What the task requires
An exact transcription of every entry is required. Images are not part of it.

Extracted material
☆ ☆ ☆

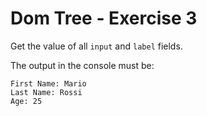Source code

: # Dom Tree - Exercise 3

Get the value of all `input` and `label` fields.

The output in the console must be:

```
First Name: Mario
Last Name: Rossi
Age: 25
```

☆ ☆ ☆

Written response
Source code

: # Dom Tree - Exercise 3

Get the value of all `input` and `label` fields.

The output in the console must be:

```
First Name: Mario
Last Name: Rossi
Age: 25
```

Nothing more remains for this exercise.